Por suerte para mí, no todo en el fantasma es inaprehensible. Entre tanta bruma, algo permanece constante: el titubeo. De manera casi unánime, los que lo conocían, incluido él mismo, lo caracterizan como «dubitativo». Y es que Marías se nutría de su vacilación mental, de su balanceo entre una idea y otra y la postergación del dedo sobre la tecla, o de la tinta sobre el papel. Así pues, como afirmaba Nathan Zuckerman, el escritor-narrador de American Pastoral de Philip Roth, no era la ilusión del acierto, la «perversidad» que hacía a Marías avanzar en sus novelas, sino su tenacidad. Su fuerza para continuar residía en la indecisión y, si lograba avanzar, como al final siempre acababa haciendo, se lo debía más a la terquedad y al deseo de salir del atolladero que a una lucidez que, si bien poseía, a veces se resistía a manifestarse. Sin dudas no había progresos.
En cualquier
caso, probablemente la mayor injusticia que se cometió contra el espectro no ha
sido su muerte —que, aunque algo temprana en esta ocasión, siempre es segura e
impone su arbitrio— sino el que algunos, que indudablemente no lo conocían, lo
tacharan de “cascarrabias”. Cuando uno abomina del festín del desmán, del falso
emotivismo, del mal gusto y de la impostura moralista y puritana que, por
desgracia, prima ya desde hace algún tiempo, deja de ser cool, si alguna
vez lo fue, y de caerle en gracia a no poca parte del público y es entonces
cuando pasa al ojo del huracán. Dicho quede que a Marías jamás le importó. Es
más, le traía tan sin cuidado que se lamentaba, cómicamente elegante, cuando
perdía algún enemigo. De igual modo, mostró su desprecio por el «ruido y la
furia» manteniéndose completamente apartado de las redes sociales, que
consideraba nocivas y fosa de voceras y de lenguas ponzoñosas. No cabe duda de
que Marías conocía el precio de la sinceridad, que tampoco parecía importarle
demasiado —o en absoluto—. Así lo probaba en su columna, donde se aplicaba esa
célebre máxima de su querido don Quijote a su escudero: «Que ladren, Sancho, señal
de que cabalgamos». Para mí, los artículos de Marías no distaban mucho de un
monólogo standup de George Carlin, más zafio pero igual de lúcido en su rabia.

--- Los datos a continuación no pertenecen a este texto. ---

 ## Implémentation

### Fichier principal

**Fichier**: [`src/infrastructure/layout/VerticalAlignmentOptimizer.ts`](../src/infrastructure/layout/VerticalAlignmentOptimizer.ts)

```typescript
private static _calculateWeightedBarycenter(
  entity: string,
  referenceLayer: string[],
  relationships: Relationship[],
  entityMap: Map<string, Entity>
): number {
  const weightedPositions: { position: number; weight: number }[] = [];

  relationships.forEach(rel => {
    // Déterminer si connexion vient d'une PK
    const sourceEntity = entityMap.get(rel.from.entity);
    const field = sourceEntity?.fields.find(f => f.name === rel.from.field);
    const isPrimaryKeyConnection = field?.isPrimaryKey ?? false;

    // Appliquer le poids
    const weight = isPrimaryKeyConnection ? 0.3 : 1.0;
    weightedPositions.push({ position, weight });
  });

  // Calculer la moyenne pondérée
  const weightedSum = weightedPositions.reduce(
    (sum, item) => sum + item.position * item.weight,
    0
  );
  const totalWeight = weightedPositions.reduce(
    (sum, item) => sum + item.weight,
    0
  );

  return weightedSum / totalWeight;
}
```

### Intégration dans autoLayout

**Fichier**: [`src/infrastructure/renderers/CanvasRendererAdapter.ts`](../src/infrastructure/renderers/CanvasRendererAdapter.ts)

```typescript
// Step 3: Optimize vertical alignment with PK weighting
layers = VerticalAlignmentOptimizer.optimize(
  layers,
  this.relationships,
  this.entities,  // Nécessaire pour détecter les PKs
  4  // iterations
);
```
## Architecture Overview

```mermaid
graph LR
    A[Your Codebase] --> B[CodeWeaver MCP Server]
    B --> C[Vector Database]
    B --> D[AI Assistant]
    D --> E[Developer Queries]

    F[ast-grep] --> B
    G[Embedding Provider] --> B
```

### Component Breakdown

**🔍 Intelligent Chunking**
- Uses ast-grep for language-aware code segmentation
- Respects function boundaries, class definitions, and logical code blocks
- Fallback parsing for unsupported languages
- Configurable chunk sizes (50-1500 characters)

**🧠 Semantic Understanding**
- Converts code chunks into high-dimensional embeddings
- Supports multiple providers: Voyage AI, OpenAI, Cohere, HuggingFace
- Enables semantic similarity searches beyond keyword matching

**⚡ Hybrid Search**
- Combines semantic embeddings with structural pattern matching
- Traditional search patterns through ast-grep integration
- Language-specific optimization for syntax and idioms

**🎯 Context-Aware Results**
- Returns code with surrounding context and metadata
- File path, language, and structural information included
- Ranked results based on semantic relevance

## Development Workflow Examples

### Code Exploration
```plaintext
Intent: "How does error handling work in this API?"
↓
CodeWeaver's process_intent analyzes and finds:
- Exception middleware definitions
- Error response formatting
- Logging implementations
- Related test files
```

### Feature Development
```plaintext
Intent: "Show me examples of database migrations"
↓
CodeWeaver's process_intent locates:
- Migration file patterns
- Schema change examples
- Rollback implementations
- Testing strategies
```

La escatología, la mala leche y la lengua vulgar de uno frente a la sutileza, la
ironía y la serenidad del otro, diferencias que, sin embargo, reconciliaba su
resignada conciencia del ciudadano que observa pasmado y no calla sumiso. Cuando
escribía y firmaba como Javier Marías, lejos del obligado distanciamiento de la
propia persona que a uno le impone la elección de un narrador, hablaba como
ciudadano, con tanto sentido común y derecho a la indignación cada vez que se sentía
violentado o agredido u ofendido —palabra tan maltratada por su abuso— por los desmanes
y negligencias de quienes gobiernan o con quienes uno comparte vivienda,
bloque, acera, barrio, ciudad, país o planeta. Su columna en El País Semanal
se llamaba «La zona fantasma», pero desde luego que la indefinición de lo
espectral no se manifestaba nunca en una argumentación tan clara que, a menudo,
constituía un lúcido reflejo de las opiniones y visiones de muchos y que, por
mucho que a veces se sienta como una voz clamando en el desierto, jamás se
abate. Al contrario, escruta, analiza y detiene el tiempo cada vez más precipitado
en que vivimos: una pausa provisional y el consuelo y el estímulo del reposo,
eso es lo que representaba para mí. Para alguien que llevaba escribiendo
novelas desde la adolescencia, lo más cómodo habría sido optar por reposar en
el mundo paralelo de sus novelas. Él, a pesar de todo, no lo hizo. En su lugar,
alternó su voz civil absorto con la voz del novelista absorto en sus páginas en
su recoveco de sombra, indagando y tratando de despejar las nebulosas, con la serena
resignación de quien es consciente de que el sentido común no abunda entre el
público y el escepticismo con los que formulaba sus opiniones, así como de
alguien que descarta las presiones y el peso de la paralizante posteridad —«Pensar
en la inmortalidad ha pasado de moda en una sociedad como la actual», afirmaba
en una entrevista—. Y es que quien se sabe poco
o nada transcendente, quien sabe que todo lo presuntamente imperecedero es, al
igual que quien lo escribe o compone o esculpe o inventa, en verdad perecedero crea
más a gusto, sin que por ello descuide el esmero con que se aplica a su
invención. (Ni siquiera Dios creó con mucha presión, aunque
en este caso los resultados no hablan muy a favor de mi postura).
Más de veinte años
después de su coronación, el rey de Redonda entrega el relevo. (Teniendo en
cuenta que no ha llegado a designar sucesor, quizá sea buen momento para aprovechar
y proclamar la república. A bote pronto, se me ocurre que, ya puestos, a ese
heredero se le podría encomendar la Guardia de la Noche para que lidiase con lo
desconocido más allá del muro, territorio cuyo carácter se acerca más al Marías
«civil».) No hace mucho, en su artículo novecientos para El País, admite
ya su cansancio y su abuso de la atención de sus lectores, a los que, sin
embargo, cualquier amago de relevo se nos antojaba totalmente indeseable —no
por su egolatría, inexistente, sino por la gran ausencia que supondría—. Dado que
él habría rechazado cualquier panegírico —no digamos ya una necrológica en
segunda persona—, la forma más honesta y, creo, oportuna de honrarlo es seguir
con esta columna, ahora con más motivación y motivo que nunca, si no para
cubrir, sí al menos para hacer este vacío algo más llevadero y algo menos
aburrido; ahora que pocos se atreven, con todas las consecuencias, a ser como
él, Javier y Marías y franco.
Burgos,
20 de septiembre
de 2022 (LXXI cumpleaños de J.M.F.)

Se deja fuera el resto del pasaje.